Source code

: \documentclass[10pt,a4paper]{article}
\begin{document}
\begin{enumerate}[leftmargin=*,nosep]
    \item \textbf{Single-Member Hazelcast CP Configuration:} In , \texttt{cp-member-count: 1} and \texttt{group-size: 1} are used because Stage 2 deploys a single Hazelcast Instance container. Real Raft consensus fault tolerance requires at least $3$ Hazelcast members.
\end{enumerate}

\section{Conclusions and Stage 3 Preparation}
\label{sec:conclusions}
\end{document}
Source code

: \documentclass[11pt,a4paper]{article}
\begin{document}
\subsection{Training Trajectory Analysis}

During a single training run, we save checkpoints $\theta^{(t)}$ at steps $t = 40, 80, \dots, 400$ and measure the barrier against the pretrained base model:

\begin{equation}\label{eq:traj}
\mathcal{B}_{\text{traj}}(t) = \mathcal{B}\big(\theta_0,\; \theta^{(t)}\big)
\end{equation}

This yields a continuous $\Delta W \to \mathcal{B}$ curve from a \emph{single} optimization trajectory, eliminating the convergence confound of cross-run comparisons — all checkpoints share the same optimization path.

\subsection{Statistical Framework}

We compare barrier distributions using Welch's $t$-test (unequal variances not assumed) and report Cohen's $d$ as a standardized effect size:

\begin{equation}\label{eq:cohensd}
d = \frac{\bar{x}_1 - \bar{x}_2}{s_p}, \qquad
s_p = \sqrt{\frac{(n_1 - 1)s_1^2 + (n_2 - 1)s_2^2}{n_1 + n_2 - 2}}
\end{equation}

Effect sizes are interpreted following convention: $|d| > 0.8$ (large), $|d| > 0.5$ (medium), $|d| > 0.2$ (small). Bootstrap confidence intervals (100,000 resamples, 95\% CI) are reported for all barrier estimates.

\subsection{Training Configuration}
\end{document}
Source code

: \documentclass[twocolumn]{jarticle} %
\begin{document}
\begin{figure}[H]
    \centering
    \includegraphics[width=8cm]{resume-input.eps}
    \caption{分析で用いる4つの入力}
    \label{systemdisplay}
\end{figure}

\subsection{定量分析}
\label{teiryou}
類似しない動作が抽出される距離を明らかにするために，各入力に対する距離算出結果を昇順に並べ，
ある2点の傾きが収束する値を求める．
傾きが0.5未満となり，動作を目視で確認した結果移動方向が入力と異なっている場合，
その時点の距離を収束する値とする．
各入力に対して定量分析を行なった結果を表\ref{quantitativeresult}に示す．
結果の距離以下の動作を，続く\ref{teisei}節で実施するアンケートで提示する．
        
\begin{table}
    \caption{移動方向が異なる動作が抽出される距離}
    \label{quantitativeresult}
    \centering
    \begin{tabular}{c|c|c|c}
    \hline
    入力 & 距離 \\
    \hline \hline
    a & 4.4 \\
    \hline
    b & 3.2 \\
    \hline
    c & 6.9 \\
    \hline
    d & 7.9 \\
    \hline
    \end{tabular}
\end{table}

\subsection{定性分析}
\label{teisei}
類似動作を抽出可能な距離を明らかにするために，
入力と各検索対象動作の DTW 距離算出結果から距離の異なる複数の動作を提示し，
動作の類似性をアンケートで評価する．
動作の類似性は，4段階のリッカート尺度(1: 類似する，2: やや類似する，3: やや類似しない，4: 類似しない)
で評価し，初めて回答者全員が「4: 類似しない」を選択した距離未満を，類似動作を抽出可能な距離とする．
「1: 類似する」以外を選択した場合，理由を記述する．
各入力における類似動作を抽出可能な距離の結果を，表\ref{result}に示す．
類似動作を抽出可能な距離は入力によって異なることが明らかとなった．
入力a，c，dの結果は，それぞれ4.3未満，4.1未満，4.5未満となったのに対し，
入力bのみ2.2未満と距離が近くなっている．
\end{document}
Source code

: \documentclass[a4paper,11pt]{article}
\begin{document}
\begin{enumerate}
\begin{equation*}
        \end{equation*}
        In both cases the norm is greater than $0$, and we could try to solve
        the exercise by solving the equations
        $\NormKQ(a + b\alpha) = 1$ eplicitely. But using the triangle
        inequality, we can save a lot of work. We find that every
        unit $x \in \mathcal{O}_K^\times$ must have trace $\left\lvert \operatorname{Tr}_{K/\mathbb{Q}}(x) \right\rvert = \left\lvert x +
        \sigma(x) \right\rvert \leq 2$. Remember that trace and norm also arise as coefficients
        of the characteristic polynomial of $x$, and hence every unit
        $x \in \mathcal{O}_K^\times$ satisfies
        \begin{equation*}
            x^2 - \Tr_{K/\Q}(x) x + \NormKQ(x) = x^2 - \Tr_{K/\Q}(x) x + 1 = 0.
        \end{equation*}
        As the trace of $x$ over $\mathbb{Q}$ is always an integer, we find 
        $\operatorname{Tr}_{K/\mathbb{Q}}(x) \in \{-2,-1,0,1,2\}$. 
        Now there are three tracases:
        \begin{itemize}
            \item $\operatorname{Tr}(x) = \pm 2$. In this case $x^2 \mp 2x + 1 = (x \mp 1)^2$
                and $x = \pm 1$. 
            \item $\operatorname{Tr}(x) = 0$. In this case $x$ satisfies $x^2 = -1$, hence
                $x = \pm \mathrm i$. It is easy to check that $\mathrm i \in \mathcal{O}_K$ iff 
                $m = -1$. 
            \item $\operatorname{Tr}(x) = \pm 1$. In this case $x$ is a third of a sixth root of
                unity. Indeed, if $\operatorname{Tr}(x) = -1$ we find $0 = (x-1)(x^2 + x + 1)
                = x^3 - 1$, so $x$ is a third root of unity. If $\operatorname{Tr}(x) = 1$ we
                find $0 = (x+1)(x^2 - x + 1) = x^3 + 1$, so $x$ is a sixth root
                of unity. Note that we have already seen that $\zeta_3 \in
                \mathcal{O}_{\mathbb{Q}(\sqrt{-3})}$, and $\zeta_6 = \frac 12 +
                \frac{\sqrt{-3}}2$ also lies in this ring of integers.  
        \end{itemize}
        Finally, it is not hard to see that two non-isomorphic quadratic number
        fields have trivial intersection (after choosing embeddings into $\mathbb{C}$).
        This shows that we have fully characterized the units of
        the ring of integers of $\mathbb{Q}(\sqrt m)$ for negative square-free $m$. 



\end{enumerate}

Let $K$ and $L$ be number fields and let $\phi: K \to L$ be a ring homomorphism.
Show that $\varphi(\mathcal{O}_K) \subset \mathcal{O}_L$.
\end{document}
- - -
■ **TASK BRIEF**
Would you please reproduce the entries above word for word?

■ **ANSWER BELOW**
Source code

: \documentclass[10pt,a4paper]{article}
\begin{document}
\begin{enumerate}[leftmargin=*,nosep]
    \item \textbf{Single-Member Hazelcast CP Configuration:} In , \texttt{cp-member-count: 1} and \texttt{group-size: 1} are used because Stage 2 deploys a single Hazelcast Instance container. Real Raft consensus fault tolerance requires at least $3$ Hazelcast members.
\end{enumerate}

\section{Conclusions and Stage 3 Preparation}
\label{sec:conclusions}
\end{document}
Source code

: \documentclass[11pt,a4paper]{article}
\begin{document}
\subsection{Training Trajectory Analysis}

During a single training run, we save checkpoints $\theta^{(t)}$ at steps $t = 40, 80, \dots, 400$ and measure the barrier against the pretrained base model:

\begin{equation}\label{eq:traj}
\mathcal{B}_{\text{traj}}(t) = \mathcal{B}\big(\theta_0,\; \theta^{(t)}\big)
\end{equation}

This yields a continuous $\Delta W \to \mathcal{B}$ curve from a \emph{single} optimization trajectory, eliminating the convergence confound of cross-run comparisons — all checkpoints share the same optimization path.

\subsection{Statistical Framework}

We compare barrier distributions using Welch's $t$-test (unequal variances not assumed) and report Cohen's $d$ as a standardized effect size:

\begin{equation}\label{eq:cohensd}
d = \frac{\bar{x}_1 - \bar{x}_2}{s_p}, \qquad
s_p = \sqrt{\frac{(n_1 - 1)s_1^2 + (n_2 - 1)s_2^2}{n_1 + n_2 - 2}}
\end{equation}

Effect sizes are interpreted following convention: $|d| > 0.8$ (large), $|d| > 0.5$ (medium), $|d| > 0.2$ (small). Bootstrap confidence intervals (100,000 resamples, 95\% CI) are reported for all barrier estimates.

\subsection{Training Configuration}
\end{document}
Source code

: \documentclass[twocolumn]{jarticle} %
\begin{document}
\begin{figure}[H]
    \centering
    \includegraphics[width=8cm]{resume-input.eps}
    \caption{分析で用いる4つの入力}
    \label{systemdisplay}
\end{figure}

\subsection{定量分析}
\label{teiryou}
類似しない動作が抽出される距離を明らかにするために，各入力に対する距離算出結果を昇順に並べ，
ある2点の傾きが収束する値を求める．
傾きが0.5未満となり，動作を目視で確認した結果移動方向が入力と異なっている場合，
その時点の距離を収束する値とする．
各入力に対して定量分析を行なった結果を表\ref{quantitativeresult}に示す．
結果の距離以下の動作を，続く\ref{teisei}節で実施するアンケートで提示する．
        
\begin{table}
    \caption{移動方向が異なる動作が抽出される距離}
    \label{quantitativeresult}
    \centering
    \begin{tabular}{c|c|c|c}
    \hline
    入力 & 距離 \\
    \hline \hline
    a & 4.4 \\
    \hline
    b & 3.2 \\
    \hline
    c & 6.9 \\
    \hline
    d & 7.9 \\
    \hline
    \end{tabular}
\end{table}

\subsection{定性分析}
\label{teisei}
類似動作を抽出可能な距離を明らかにするために，
入力と各検索対象動作の DTW 距離算出結果から距離の異なる複数の動作を提示し，
動作の類似性をアンケートで評価する．
動作の類似性は，4段階のリッカート尺度(1: 類似する，2: やや類似する，3: やや類似しない，4: 類似しない)
で評価し，初めて回答者全員が「4: 類似しない」を選択した距離未満を，類似動作を抽出可能な距離とする．
「1: 類似する」以外を選択した場合，理由を記述する．
各入力における類似動作を抽出可能な距離の結果を，表\ref{result}に示す．
類似動作を抽出可能な距離は入力によって異なることが明らかとなった．
入力a，c，dの結果は，それぞれ4.3未満，4.1未満，4.5未満となったのに対し，
入力bのみ2.2未満と距離が近くなっている．
\end{document}
Source code

: \documentclass[a4paper,11pt]{article}
\begin{document}
\begin{enumerate}
\begin{equation*}
        \end{equation*}
        In both cases the norm is greater than $0$, and we could try to solve
        the exercise by solving the equations
        $\NormKQ(a + b\alpha) = 1$ eplicitely. But using the triangle
        inequality, we can save a lot of work. We find that every
        unit $x \in \mathcal{O}_K^\times$ must have trace $\left\lvert \operatorname{Tr}_{K/\mathbb{Q}}(x) \right\rvert = \left\lvert x +
        \sigma(x) \right\rvert \leq 2$. Remember that trace and norm also arise as coefficients
        of the characteristic polynomial of $x$, and hence every unit
        $x \in \mathcal{O}_K^\times$ satisfies
        \begin{equation*}
            x^2 - \Tr_{K/\Q}(x) x + \NormKQ(x) = x^2 - \Tr_{K/\Q}(x) x + 1 = 0.
        \end{equation*}
        As the trace of $x$ over $\mathbb{Q}$ is always an integer, we find 
        $\operatorname{Tr}_{K/\mathbb{Q}}(x) \in \{-2,-1,0,1,2\}$. 
        Now there are three tracases:
        \begin{itemize}
            \item $\operatorname{Tr}(x) = \pm 2$. In this case $x^2 \mp 2x + 1 = (x \mp 1)^2$
                and $x = \pm 1$. 
            \item $\operatorname{Tr}(x) = 0$. In this case $x$ satisfies $x^2 = -1$, hence
                $x = \pm \mathrm i$. It is easy to check that $\mathrm i \in \mathcal{O}_K$ iff 
                $m = -1$. 
            \item $\operatorname{Tr}(x) = \pm 1$. In this case $x$ is a third of a sixth root of
                unity. Indeed, if $\operatorname{Tr}(x) = -1$ we find $0 = (x-1)(x^2 + x + 1)
                = x^3 - 1$, so $x$ is a third root of unity. If $\operatorname{Tr}(x) = 1$ we
                find $0 = (x+1)(x^2 - x + 1) = x^3 + 1$, so $x$ is a sixth root
                of unity. Note that we have already seen that $\zeta_3 \in
                \mathcal{O}_{\mathbb{Q}(\sqrt{-3})}$, and $\zeta_6 = \frac 12 +
                \frac{\sqrt{-3}}2$ also lies in this ring of integers.  
        \end{itemize}
        Finally, it is not hard to see that two non-isomorphic quadratic number
        fields have trivial intersection (after choosing embeddings into $\mathbb{C}$).
        This shows that we have fully characterized the units of
        the ring of integers of $\mathbb{Q}(\sqrt m)$ for negative square-free $m$. 



\end{enumerate}

Let $K$ and $L$ be number fields and let $\phi: K \to L$ be a ring homomorphism.
Show that $\varphi(\mathcal{O}_K) \subset \mathcal{O}_L$.
\end{document}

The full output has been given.